#### Your task
Count the lines in the records below that contain the word "Rian", and reply with only that number.

#### Data supplied
_ _ _ _ _ _ _

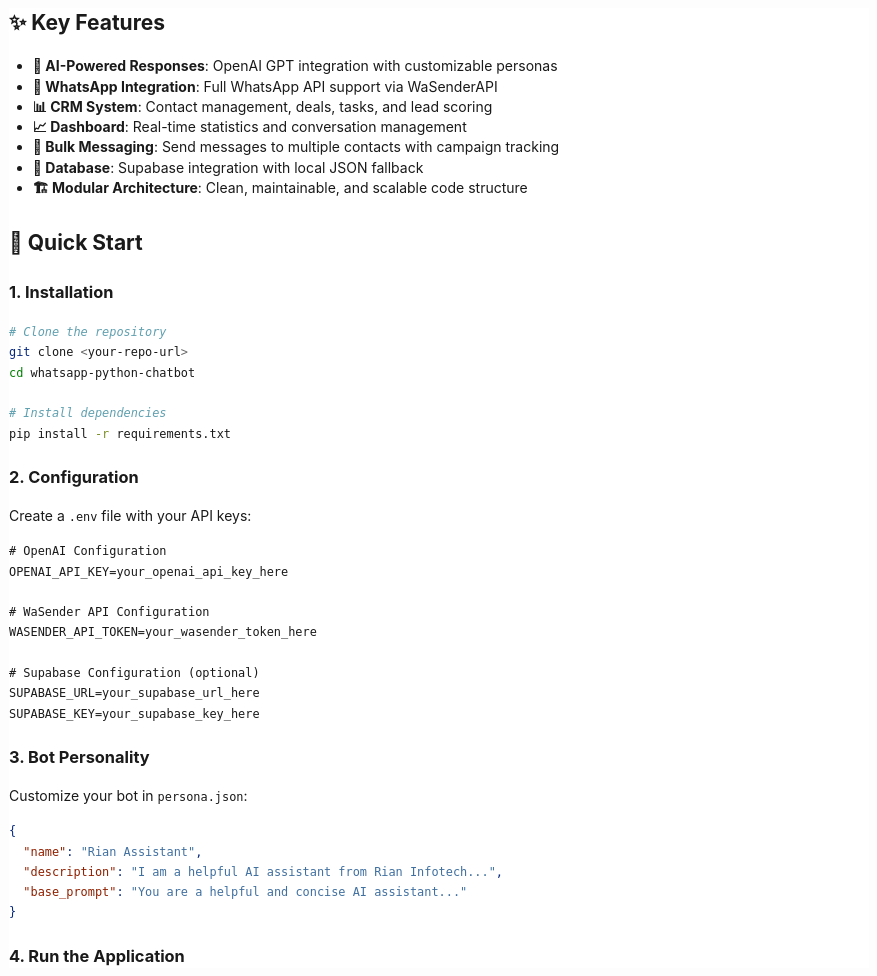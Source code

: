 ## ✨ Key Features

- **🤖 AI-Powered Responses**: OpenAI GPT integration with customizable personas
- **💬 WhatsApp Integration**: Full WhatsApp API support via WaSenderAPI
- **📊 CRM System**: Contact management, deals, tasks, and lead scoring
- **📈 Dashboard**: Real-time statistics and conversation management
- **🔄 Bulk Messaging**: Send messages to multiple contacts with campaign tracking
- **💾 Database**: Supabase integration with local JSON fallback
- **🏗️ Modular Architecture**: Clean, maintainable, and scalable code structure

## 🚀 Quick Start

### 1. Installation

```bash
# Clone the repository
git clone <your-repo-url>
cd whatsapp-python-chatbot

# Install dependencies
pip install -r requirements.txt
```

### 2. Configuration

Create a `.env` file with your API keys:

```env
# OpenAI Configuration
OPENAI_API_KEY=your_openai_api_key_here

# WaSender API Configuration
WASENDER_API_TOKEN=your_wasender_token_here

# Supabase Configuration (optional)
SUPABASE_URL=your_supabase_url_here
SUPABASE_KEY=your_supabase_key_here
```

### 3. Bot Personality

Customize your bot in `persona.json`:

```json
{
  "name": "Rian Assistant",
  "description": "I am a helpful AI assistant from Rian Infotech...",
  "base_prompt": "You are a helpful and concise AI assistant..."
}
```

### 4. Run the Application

_ _ _ _ _ _ _

#### Output
2